When we were finally ushered into her office, Dr Lynn was all business. Her long pink nails clacked across her keyboard as she checked our reports. Jodie had suffered five miscarriages, but there was nothing the doctor could see that would make IVF obviously a problem. Though Jodie had a few more natural killer cells than Lynn would like.

“Natural Killer cells?” I repeated blankly. “Is that a made-up thing?”

“No,” said Dr Lynn, a trifle coldly.

Lynn went on to explain that my semen was ‘slow and malformed’, but didn’t seem to view this as a problem. “Since you got Jodie pregnant five times.”

“The first time was nothing to do with me,” I said.

Awkward silence, as Lynn tried to gauge whether an affair had been had.

The doctor ran us through the system. IVF stands for In Vitro Fertilisation; in vitro being Latin for  ‘within the glass’. The procedure, which has been practiced with increasing frequency since 1978, consists of harvesting eggs and sperm, injecting the sperm into the egg, then scooping up the fertilised egg and replacing it in the womb. Any excess embryos can be stored in a freezer in case the first implant didn’t take, or for growing future babies down the line.

The first step in IVF is stimulating the ovaries to produce more eggs than the usual one per cycle. Dr Lynn said Jodie would need to inject hormones into her belly, and suggested that I could do it. “Often the partners find it helps them feel Part of the Process.”

As we left, Jodie took my hand. “No offence, but I’d rather not have you come at me with sharp objects,” she said. “You can be Part of the Process in other ways.”

For the next two weeks, Jodie had to stab herself in the belly like a despairing samurai twice every night.
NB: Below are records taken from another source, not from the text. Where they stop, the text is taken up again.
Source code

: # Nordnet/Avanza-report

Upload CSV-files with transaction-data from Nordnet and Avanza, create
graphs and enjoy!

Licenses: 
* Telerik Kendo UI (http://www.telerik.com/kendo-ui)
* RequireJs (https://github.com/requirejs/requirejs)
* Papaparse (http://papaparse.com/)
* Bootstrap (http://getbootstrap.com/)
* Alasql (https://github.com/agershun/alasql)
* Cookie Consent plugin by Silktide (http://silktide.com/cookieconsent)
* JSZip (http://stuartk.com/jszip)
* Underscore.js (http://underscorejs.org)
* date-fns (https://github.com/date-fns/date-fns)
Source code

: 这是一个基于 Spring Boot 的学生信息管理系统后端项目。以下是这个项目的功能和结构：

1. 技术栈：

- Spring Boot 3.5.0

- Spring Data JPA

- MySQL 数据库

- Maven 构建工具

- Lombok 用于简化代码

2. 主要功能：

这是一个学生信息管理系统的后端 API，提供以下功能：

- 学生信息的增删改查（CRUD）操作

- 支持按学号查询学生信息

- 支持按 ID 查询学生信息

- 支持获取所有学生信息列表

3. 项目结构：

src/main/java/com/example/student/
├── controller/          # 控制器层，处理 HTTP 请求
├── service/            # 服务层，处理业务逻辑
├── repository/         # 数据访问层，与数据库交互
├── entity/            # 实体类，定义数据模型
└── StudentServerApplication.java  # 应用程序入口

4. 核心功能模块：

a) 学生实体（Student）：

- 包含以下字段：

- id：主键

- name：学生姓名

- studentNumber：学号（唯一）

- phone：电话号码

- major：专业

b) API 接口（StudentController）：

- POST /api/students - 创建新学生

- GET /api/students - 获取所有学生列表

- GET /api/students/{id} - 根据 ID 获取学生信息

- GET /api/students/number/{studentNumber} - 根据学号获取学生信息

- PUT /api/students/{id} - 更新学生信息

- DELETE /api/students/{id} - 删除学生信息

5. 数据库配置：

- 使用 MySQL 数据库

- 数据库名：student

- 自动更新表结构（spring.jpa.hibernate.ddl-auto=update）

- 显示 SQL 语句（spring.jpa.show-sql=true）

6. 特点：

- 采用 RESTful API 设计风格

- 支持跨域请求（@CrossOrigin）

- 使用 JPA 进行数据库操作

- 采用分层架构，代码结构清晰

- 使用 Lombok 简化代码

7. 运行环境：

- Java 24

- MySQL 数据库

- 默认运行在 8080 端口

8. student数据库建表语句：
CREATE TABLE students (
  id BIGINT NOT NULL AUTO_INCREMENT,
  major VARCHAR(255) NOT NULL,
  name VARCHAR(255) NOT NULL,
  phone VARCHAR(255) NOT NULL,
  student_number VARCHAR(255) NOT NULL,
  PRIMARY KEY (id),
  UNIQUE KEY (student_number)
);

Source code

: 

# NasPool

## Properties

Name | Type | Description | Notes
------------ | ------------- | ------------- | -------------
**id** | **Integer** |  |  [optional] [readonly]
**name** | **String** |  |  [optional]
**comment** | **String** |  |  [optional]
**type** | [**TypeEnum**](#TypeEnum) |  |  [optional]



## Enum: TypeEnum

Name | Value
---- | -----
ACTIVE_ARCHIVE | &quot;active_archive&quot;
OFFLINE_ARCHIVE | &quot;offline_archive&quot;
The hormone injections led Jodie down a path of emotional storms where she wept at Pitch Perfect 2 and lost days to melancholy. Not for the last time, I felt helpless. This wasn’t helped by my general sense of being surplus to requirements at No 1 Fertility. They communicated with us through patient portals, but while Jodie’s was kept updated with all the latest technical information, mine remained an empty wasteland of Files Not Found.

My own Part in the Process finally took place on the same day as Jodie’s egg harvesting. While Jodie was sedated at the Palace, I was pointed to a green-walled closet with an ambiguously lockable door. The room was empty aside from a leather recliner draped with a plastic sheet indicating where I should nestle my buttocks. Beside it was an IPad for my delectation. When I turned it on, it flashed up the latest news about Russian troop movements in Ukraine, which was not the ideal aid to ejaculation.

I was acutely aware that next door, Jodie was being prepped for surgery. If I couldn’t get sexy in the next half hour, the procedure would fail. Our hopes, nay, our entire line of descent unto the hundredth generation, depended on it.

A helpful piece of (laminated) paper had been stuck by the chair. Some men find it difficult to produce a sample in this environment, it read. If you are having any problems, pick up the phone and one of our friendly andrologists will give you all the support you need.

Did I pick up that phone or not? Reader, I shall spare you the details, but I produced my sample. Indications that this was a sometimes messy business came from the form I then had to fill out.

I caught all of the sample in the container provided 

I missed the beginning of the sample

I missed the end of the sample

“And you are Jack Nicholls?” asked the nurse when I reported my success. “And you are Jack Nicholls?” asked the orderly who took the sample from me. They really didn’t want to mess this part of the procedure up.